6 The Center’s revenue deficit stood at 92.6% of the annual budgeted target during April–October FY17
- The Center’s revenue deficit increased to 92.6% of the annual budgeted target during April–October FY17 as compared to 72.9% during the same period in FY16.
- Huge payouts under the 7th Pay Commission kept the revenue spending elevated.
7 Tax revenues grew by 18% during April–October FY17, but growth in non-tax revenues has remained subdued
- Cumulated gross tax revenues grew by 18% during April–June FY17, compared to 23.1% during the same period of FY16.
- Direct taxes grew by 10.7% and indirect taxes by 24.6% during this period.
- Growth in non-tax revenues was low at 3.7% as compared to the corresponding value of 45.6% in FY16, largely due to a slowdown in dividends by PSUs
8 Except for corporation tax and customs duty, other major Central taxes have done well
- In terms of revenue growth during April–October FY17, three taxes did satisfactorily: Union excise duties (46.4%), income tax (19.3%) and services tax (24.5%).
- In the same period, in terms of revenue growth, two taxes underperformed: corporation tax (4.5%) and customs duty (4.9%).
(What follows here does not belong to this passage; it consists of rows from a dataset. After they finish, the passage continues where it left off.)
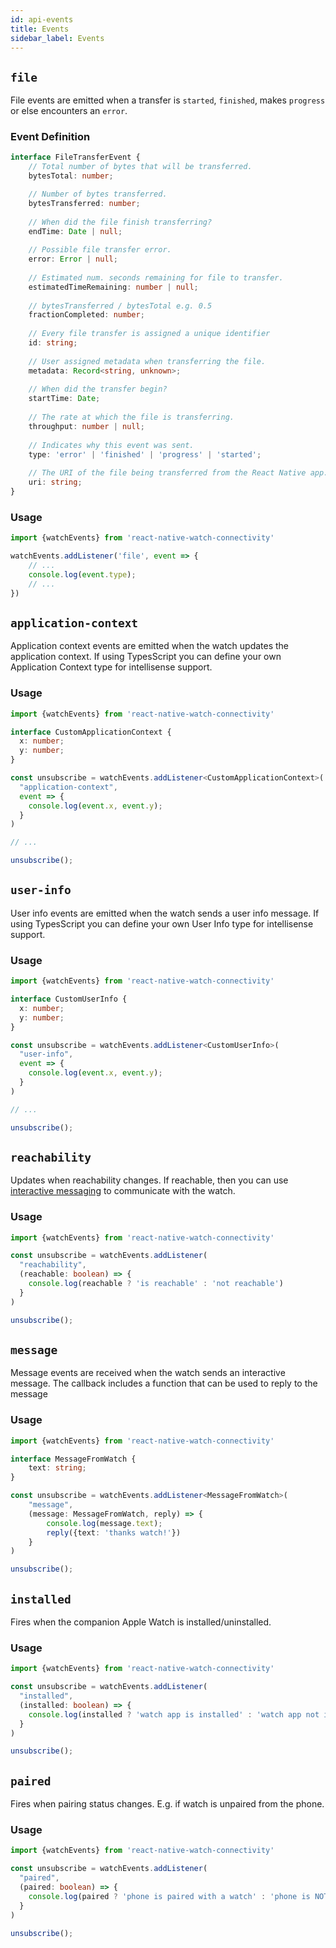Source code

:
 ```yaml
---
id: api-events
title: Events
sidebar_label: Events
---
```


## `file`

File events are emitted when a transfer is `started`, `finished`, makes `progress` or else encounters an `error`.

### Event Definition

```ts
interface FileTransferEvent {
    // Total number of bytes that will be transferred.
    bytesTotal: number;

    // Number of bytes transferred.
    bytesTransferred: number;
    
    // When did the file finish transferring?
    endTime: Date | null;
    
    // Possible file transfer error.
    error: Error | null;
    
    // Estimated num. seconds remaining for file to transfer.
    estimatedTimeRemaining: number | null;
    
    // bytesTransferred / bytesTotal e.g. 0.5
    fractionCompleted: number;
    
    // Every file transfer is assigned a unique identifier
    id: string;
    
    // User assigned metadata when transferring the file.
    metadata: Record<string, unknown>;
    
    // When did the transfer begin?
    startTime: Date;
    
    // The rate at which the file is transferring.
    throughput: number | null;
    
    // Indicates why this event was sent.
    type: 'error' | 'finished' | 'progress' | 'started';
    
    // The URI of the file being transferred from the React Native app. 
    uri: string;
}
```

### Usage

```ts
import {watchEvents} from 'react-native-watch-connectivity'

watchEvents.addListener('file', event => {
    // ...
    console.log(event.type);
    // ...
})
```

## `application-context`

Application context events are emitted when the watch updates the application context. If using TypesScript you can define your own Application Context type for intellisense support.

### Usage

```typescript
import {watchEvents} from 'react-native-watch-connectivity'

interface CustomApplicationContext {
  x: number;
  y: number;
}

const unsubscribe = watchEvents.addListener<CustomApplicationContext>(
  "application-context", 
  event => {
    console.log(event.x, event.y);
  }
)

// ...

unsubscribe();
```

## `user-info`

User info events are emitted when the watch sends a user info message. If using TypesScript you can define your own User Info type for intellisense support.

### Usage

```typescript
import {watchEvents} from 'react-native-watch-connectivity'

interface CustomUserInfo {
  x: number;
  y: number;
}

const unsubscribe = watchEvents.addListener<CustomUserInfo>(
  "user-info", 
  event => {
    console.log(event.x, event.y);
  }
)

// ...

unsubscribe();
```

## `reachability`

Updates when reachability changes. If reachable, then you can use [interactive messaging](/docs/communication#interactive-messaging) to communicate with the watch.

### Usage

```ts
import {watchEvents} from 'react-native-watch-connectivity'

const unsubscribe = watchEvents.addListener(
  "reachability", 
  (reachable: boolean) => {
    console.log(reachable ? 'is reachable' : 'not reachable')
  }
)

unsubscribe();
```

## `message`

Message events are received when the watch sends an interactive message. The callback includes a function that can be used to reply to the message

### Usage

```ts
import {watchEvents} from 'react-native-watch-connectivity'

interface MessageFromWatch {
    text: string;
}

const unsubscribe = watchEvents.addListener<MessageFromWatch>(
    "message", 
    (message: MessageFromWatch, reply) => {
        console.log(message.text);
        reply({text: 'thanks watch!'})
    }
)

unsubscribe();
```

## `installed`

Fires when the companion Apple Watch is installed/uninstalled.

### Usage

```ts
import {watchEvents} from 'react-native-watch-connectivity'

const unsubscribe = watchEvents.addListener(
  "installed", 
  (installed: boolean) => {
    console.log(installed ? 'watch app is installed' : 'watch app not installed')
  }
)

unsubscribe();
```

## `paired`

Fires when pairing status changes. E.g. if watch is unpaired from the phone.

### Usage

```ts
import {watchEvents} from 'react-native-watch-connectivity'

const unsubscribe = watchEvents.addListener(
  "paired", 
  (paired: boolean) => {
    console.log(paired ? 'phone is paired with a watch' : 'phone is NOT paired with a watch')
  }
)

unsubscribe();
```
This trend reflects weakness in investment and import demand.
9 The Center’s revenue expenditure has increased sharply because of revision of salaries and pensions
- Total expenditures grew by 12.6% during April–October FY17 as compared to 6.2% in the corresponding period of FY16.
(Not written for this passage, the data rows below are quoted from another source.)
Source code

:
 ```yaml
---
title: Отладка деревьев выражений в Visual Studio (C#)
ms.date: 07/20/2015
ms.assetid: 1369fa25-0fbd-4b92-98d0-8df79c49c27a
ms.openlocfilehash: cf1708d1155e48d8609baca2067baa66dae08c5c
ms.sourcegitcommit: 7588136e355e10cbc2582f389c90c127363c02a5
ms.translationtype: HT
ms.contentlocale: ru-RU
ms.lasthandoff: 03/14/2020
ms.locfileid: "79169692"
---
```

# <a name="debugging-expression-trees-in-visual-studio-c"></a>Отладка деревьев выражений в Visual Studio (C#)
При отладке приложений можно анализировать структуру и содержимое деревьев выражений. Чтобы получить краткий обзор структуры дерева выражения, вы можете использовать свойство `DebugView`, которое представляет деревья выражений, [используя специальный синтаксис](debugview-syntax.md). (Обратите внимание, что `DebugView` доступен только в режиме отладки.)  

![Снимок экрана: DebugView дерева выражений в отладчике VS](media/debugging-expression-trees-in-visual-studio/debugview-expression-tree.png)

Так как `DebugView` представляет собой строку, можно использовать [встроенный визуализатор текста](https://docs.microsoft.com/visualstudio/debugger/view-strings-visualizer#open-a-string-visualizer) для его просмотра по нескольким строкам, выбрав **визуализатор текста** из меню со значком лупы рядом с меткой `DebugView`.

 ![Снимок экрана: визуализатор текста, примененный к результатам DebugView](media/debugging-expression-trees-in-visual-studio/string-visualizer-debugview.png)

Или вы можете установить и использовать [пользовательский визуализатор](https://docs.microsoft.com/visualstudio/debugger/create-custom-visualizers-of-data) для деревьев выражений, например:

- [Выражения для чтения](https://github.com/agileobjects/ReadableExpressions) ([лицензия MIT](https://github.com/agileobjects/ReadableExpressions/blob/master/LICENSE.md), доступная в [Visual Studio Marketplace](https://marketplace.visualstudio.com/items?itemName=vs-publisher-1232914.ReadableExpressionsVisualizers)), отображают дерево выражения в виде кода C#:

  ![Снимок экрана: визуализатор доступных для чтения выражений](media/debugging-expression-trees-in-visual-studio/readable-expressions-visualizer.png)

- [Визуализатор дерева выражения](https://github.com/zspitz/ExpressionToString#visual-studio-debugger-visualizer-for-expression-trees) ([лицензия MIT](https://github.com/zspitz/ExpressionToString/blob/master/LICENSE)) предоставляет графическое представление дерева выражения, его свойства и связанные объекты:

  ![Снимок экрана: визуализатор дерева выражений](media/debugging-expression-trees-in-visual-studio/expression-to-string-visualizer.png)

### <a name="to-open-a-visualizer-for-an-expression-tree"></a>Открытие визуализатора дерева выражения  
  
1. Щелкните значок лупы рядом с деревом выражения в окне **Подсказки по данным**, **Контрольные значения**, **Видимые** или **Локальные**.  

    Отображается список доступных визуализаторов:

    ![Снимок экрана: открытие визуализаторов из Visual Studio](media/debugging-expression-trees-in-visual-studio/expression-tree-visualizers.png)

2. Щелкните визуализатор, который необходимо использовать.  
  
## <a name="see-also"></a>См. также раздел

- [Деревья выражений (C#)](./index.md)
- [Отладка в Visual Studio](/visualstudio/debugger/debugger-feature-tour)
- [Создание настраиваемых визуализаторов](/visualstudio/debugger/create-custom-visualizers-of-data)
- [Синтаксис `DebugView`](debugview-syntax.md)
- Revenue expenditure increased sharply to 16.8% during April–October FY17 from just 3.0% during this period in FY16 because of the implementation of the 7th Central Pay Commission’s recommendations.
10 The Center’s capital expenditure contracted sharply in the first half of FY17
- The Center’s capital expenditure contracted sharply by (-) 12.8% during April–October FY17.
- This was in contrast with the growth of 31% during the corresponding period of FY16.